Plain-text document sources
********

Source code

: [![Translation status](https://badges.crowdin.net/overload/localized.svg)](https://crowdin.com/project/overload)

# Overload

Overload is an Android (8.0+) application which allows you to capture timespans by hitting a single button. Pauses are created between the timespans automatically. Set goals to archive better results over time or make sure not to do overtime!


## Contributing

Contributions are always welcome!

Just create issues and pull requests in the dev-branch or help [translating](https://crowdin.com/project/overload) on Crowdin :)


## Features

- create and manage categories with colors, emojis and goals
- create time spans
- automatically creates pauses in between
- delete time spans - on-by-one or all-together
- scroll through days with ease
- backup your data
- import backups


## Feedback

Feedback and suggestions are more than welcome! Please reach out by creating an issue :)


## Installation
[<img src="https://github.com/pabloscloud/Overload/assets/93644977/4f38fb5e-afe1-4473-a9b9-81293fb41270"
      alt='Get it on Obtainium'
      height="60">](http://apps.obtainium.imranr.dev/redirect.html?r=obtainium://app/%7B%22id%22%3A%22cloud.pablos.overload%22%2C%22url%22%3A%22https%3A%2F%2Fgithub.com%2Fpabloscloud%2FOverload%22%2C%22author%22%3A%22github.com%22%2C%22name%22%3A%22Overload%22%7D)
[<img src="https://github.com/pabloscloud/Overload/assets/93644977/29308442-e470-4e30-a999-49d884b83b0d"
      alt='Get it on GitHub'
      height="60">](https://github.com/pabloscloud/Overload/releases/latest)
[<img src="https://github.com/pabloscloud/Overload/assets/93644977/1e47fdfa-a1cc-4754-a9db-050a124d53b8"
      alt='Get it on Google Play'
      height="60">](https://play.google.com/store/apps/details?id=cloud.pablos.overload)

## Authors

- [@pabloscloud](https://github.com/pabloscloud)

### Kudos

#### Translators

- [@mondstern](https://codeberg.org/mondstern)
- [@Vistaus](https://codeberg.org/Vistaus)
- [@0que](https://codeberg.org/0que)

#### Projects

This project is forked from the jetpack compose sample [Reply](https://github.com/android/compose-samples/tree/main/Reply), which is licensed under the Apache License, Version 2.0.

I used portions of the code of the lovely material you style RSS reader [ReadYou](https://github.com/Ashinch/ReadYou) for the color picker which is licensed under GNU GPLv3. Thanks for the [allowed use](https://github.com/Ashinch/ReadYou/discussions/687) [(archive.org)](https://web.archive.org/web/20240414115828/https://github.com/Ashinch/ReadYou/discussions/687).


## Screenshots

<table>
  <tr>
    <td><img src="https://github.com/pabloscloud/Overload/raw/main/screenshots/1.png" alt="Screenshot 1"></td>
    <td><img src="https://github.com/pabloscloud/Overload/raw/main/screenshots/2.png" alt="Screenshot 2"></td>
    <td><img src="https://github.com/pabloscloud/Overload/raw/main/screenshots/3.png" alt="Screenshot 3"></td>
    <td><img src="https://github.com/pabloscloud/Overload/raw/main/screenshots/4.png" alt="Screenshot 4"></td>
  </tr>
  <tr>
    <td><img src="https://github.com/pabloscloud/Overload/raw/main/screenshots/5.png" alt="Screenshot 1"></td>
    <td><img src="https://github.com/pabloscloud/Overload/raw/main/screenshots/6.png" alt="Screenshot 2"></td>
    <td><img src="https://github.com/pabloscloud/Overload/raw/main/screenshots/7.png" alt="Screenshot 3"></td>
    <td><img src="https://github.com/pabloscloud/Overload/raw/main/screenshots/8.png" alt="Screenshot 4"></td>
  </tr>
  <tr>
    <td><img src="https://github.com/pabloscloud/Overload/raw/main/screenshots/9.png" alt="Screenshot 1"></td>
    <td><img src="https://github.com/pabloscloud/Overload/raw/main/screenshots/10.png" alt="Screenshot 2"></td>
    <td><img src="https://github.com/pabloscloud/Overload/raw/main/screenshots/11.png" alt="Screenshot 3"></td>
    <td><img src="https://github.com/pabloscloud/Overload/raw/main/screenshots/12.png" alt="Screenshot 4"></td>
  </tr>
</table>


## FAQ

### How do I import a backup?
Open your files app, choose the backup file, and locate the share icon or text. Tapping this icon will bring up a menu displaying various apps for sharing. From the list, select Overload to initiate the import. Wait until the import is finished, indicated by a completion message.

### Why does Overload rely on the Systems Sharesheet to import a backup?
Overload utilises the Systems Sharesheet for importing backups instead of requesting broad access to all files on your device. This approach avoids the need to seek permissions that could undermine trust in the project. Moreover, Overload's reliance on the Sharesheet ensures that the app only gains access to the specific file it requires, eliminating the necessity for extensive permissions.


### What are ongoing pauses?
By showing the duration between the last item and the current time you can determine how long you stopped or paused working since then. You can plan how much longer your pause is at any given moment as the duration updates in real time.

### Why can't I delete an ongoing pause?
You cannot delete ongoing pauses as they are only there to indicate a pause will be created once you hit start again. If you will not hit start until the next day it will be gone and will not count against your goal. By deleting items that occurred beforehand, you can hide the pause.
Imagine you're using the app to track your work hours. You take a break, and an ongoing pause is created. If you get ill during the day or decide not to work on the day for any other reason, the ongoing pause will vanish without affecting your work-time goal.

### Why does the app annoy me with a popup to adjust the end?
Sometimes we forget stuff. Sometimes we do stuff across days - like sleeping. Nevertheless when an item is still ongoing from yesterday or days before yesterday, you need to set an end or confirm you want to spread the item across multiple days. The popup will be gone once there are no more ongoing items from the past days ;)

********

* Work instructions *
Wherever the line holding "alt='Get it on GitHub'" falls in the entries above, copy exactly from it through the line holding "- [@mondstern](https://codeberg.org/mondstern)", inclusive, and add nothing.

* Task response *
      alt='Get it on GitHub'
      height="60">](https://github.com/pabloscloud/Overload/releases/latest)
[<img src="https://github.com/pabloscloud/Overload/assets/93644977/1e47fdfa-a1cc-4754-a9db-050a124d53b8"
      alt='Get it on Google Play'
      height="60">](https://play.google.com/store/apps/details?id=cloud.pablos.overload)

## Authors

- [@pabloscloud](https://github.com/pabloscloud)

### Kudos

#### Translators

- [@mondstern](https://codeberg.org/mondstern)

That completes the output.